== Your objective ==
Copy down every line of the data that follows exactly. Omit the pictures.

[Saved data entries]
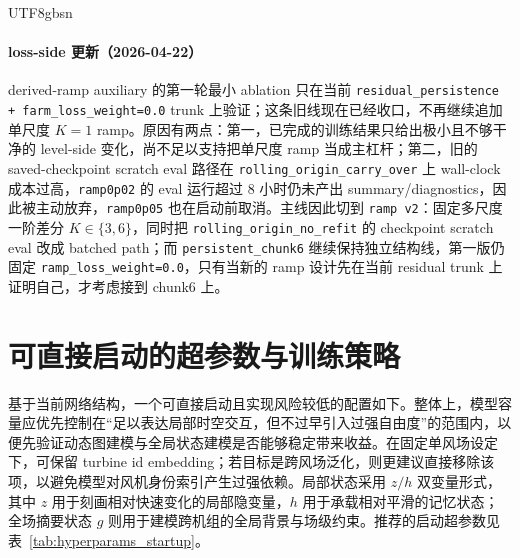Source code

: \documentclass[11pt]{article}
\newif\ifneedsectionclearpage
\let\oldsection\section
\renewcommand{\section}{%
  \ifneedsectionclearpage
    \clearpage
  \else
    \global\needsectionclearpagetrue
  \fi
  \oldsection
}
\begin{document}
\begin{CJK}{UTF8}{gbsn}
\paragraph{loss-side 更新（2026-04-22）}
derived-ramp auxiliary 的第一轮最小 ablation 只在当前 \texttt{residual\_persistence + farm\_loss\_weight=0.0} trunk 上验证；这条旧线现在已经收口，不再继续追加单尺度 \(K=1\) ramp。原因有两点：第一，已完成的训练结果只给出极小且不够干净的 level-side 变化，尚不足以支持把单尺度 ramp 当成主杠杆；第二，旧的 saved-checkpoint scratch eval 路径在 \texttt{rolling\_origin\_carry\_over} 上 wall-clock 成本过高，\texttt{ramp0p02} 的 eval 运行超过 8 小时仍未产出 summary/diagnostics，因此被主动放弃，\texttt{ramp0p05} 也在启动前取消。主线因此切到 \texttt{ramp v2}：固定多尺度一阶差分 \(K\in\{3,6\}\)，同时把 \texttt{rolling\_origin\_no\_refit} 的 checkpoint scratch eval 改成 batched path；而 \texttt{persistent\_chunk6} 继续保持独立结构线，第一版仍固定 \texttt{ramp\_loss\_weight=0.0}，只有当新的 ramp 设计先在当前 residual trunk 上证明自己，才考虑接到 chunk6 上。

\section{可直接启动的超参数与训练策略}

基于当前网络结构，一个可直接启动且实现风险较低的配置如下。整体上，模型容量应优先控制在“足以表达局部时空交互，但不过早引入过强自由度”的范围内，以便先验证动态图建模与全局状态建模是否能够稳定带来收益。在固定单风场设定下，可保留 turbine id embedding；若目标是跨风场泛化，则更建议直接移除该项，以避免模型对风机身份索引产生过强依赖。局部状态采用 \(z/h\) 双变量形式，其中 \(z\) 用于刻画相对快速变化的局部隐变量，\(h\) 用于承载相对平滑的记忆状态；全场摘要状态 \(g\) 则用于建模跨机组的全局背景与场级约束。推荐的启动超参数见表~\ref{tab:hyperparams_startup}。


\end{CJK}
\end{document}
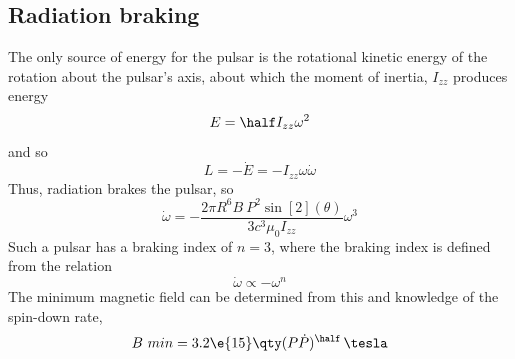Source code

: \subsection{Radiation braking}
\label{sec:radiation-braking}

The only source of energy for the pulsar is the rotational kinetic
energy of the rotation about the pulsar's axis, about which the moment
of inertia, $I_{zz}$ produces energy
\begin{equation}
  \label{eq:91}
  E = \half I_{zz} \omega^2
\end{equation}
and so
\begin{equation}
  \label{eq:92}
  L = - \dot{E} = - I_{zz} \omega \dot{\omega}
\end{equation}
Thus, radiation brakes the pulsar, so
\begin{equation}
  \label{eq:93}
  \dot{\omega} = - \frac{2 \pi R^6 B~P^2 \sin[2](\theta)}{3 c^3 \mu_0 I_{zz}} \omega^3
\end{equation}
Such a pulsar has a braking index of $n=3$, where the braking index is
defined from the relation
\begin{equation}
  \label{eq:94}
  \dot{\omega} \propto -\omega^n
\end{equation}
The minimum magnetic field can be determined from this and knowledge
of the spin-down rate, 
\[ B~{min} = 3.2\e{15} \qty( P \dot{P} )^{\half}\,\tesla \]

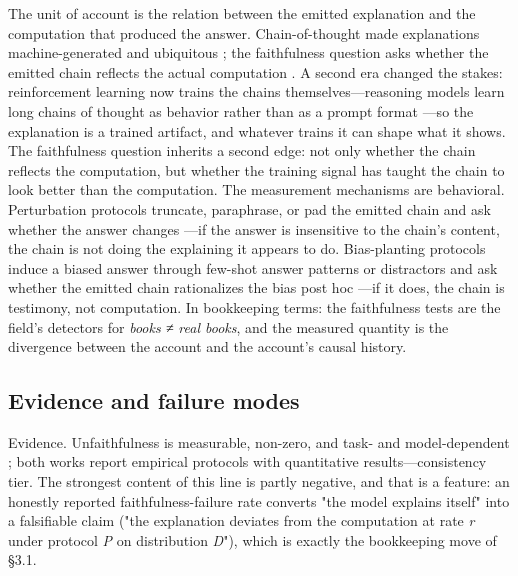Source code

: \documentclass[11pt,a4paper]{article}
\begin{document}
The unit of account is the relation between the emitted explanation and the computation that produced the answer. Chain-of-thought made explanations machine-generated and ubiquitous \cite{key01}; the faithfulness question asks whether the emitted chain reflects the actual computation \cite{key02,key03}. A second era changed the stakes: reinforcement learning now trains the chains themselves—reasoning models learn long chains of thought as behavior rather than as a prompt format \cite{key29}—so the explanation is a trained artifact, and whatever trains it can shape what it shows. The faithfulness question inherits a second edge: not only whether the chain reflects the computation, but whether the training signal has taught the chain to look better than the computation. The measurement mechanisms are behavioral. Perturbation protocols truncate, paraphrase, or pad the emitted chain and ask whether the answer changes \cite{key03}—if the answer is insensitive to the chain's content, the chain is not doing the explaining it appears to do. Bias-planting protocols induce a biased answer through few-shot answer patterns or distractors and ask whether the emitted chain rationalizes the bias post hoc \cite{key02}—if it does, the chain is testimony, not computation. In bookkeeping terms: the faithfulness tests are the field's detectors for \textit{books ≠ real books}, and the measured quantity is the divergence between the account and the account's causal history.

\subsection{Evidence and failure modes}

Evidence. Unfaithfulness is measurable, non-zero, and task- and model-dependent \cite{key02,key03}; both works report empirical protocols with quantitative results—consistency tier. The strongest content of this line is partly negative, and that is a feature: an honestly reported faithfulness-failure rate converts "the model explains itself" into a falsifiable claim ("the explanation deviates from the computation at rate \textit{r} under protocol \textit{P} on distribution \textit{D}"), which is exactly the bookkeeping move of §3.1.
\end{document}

== Answer to the problem ==
Source code

: \documentclass[11pt]{article}
\newif\ifneedsectionclearpage
\let\oldsection\section
\renewcommand{\section}{%
  \ifneedsectionclearpage
    \clearpage
  \else
    \global\needsectionclearpagetrue
  \fi
  \oldsection
}
\begin{document}
\begin{CJK}{UTF8}{gbsn}
\paragraph{loss-side 更新（2026-04-22）}
derived-ramp auxiliary 的第一轮最小 ablation 只在当前 \texttt{residual\_persistence + farm\_loss\_weight=0.0} trunk 上验证；这条旧线现在已经收口，不再继续追加单尺度 \(K=1\) ramp。原因有两点：第一，已完成的训练结果只给出极小且不够干净的 level-side 变化，尚不足以支持把单尺度 ramp 当成主杠杆；第二，旧的 saved-checkpoint scratch eval 路径在 \texttt{rolling\_origin\_carry\_over} 上 wall-clock 成本过高，\texttt{ramp0p02} 的 eval 运行超过 8 小时仍未产出 summary/diagnostics，因此被主动放弃，\texttt{ramp0p05} 也在启动前取消。主线因此切到 \texttt{ramp v2}：固定多尺度一阶差分 \(K\in\{3,6\}\)，同时把 \texttt{rolling\_origin\_no\_refit} 的 checkpoint scratch eval 改成 batched path；而 \texttt{persistent\_chunk6} 继续保持独立结构线，第一版仍固定 \texttt{ramp\_loss\_weight=0.0}，只有当新的 ramp 设计先在当前 residual trunk 上证明自己，才考虑接到 chunk6 上。

\section{可直接启动的超参数与训练策略}

基于当前网络结构，一个可直接启动且实现风险较低的配置如下。整体上，模型容量应优先控制在“足以表达局部时空交互，但不过早引入过强自由度”的范围内，以便先验证动态图建模与全局状态建模是否能够稳定带来收益。在固定单风场设定下，可保留 turbine id embedding；若目标是跨风场泛化，则更建议直接移除该项，以避免模型对风机身份索引产生过强依赖。局部状态采用 \(z/h\) 双变量形式，其中 \(z\) 用于刻画相对快速变化的局部隐变量，\(h\) 用于承载相对平滑的记忆状态；全场摘要状态 \(g\) 则用于建模跨机组的全局背景与场级约束。推荐的启动超参数见表~\ref{tab:hyperparams_startup}。


\end{CJK}
\end{document}
Source code

: \subsection{Radiation braking}
\label{sec:radiation-braking}

The only source of energy for the pulsar is the rotational kinetic
energy of the rotation about the pulsar's axis, about which the moment
of inertia, $I_{zz}$ produces energy
\begin{equation}
  \label{eq:91}
  E = \half I_{zz} \omega^2
\end{equation}
and so
\begin{equation}
  \label{eq:92}
  L = - \dot{E} = - I_{zz} \omega \dot{\omega}
\end{equation}
Thus, radiation brakes the pulsar, so
\begin{equation}
  \label{eq:93}
  \dot{\omega} = - \frac{2 \pi R^6 B~P^2 \sin[2](\theta)}{3 c^3 \mu_0 I_{zz}} \omega^3
\end{equation}
Such a pulsar has a braking index of $n=3$, where the braking index is
defined from the relation
\begin{equation}
  \label{eq:94}
  \dot{\omega} \propto -\omega^n
\end{equation}
The minimum magnetic field can be determined from this and knowledge
of the spin-down rate, 
\[ B~{min} = 3.2\e{15} \qty( P \dot{P} )^{\half}\,\tesla \]

Source code

: \documentclass[11pt,a4paper]{article}
\begin{document}
The unit of account is the relation between the emitted explanation and the computation that produced the answer. Chain-of-thought made explanations machine-generated and ubiquitous \cite{key01}; the faithfulness question asks whether the emitted chain reflects the actual computation \cite{key02,key03}. A second era changed the stakes: reinforcement learning now trains the chains themselves—reasoning models learn long chains of thought as behavior rather than as a prompt format \cite{key29}—so the explanation is a trained artifact, and whatever trains it can shape what it shows. The faithfulness question inherits a second edge: not only whether the chain reflects the computation, but whether the training signal has taught the chain to look better than the computation. The measurement mechanisms are behavioral. Perturbation protocols truncate, paraphrase, or pad the emitted chain and ask whether the answer changes \cite{key03}—if the answer is insensitive to the chain's content, the chain is not doing the explaining it appears to do. Bias-planting protocols induce a biased answer through few-shot answer patterns or distractors and ask whether the emitted chain rationalizes the bias post hoc \cite{key02}—if it does, the chain is testimony, not computation. In bookkeeping terms: the faithfulness tests are the field's detectors for \textit{books ≠ real books}, and the measured quantity is the divergence between the account and the account's causal history.

\subsection{Evidence and failure modes}

Evidence. Unfaithfulness is measurable, non-zero, and task- and model-dependent \cite{key02,key03}; both works report empirical protocols with quantitative results—consistency tier. The strongest content of this line is partly negative, and that is a feature: an honestly reported faithfulness-failure rate converts "the model explains itself" into a falsifiable claim ("the explanation deviates from the computation at rate \textit{r} under protocol \textit{P} on distribution \textit{D}"), which is exactly the bookkeeping move of §3.1.
\end{document}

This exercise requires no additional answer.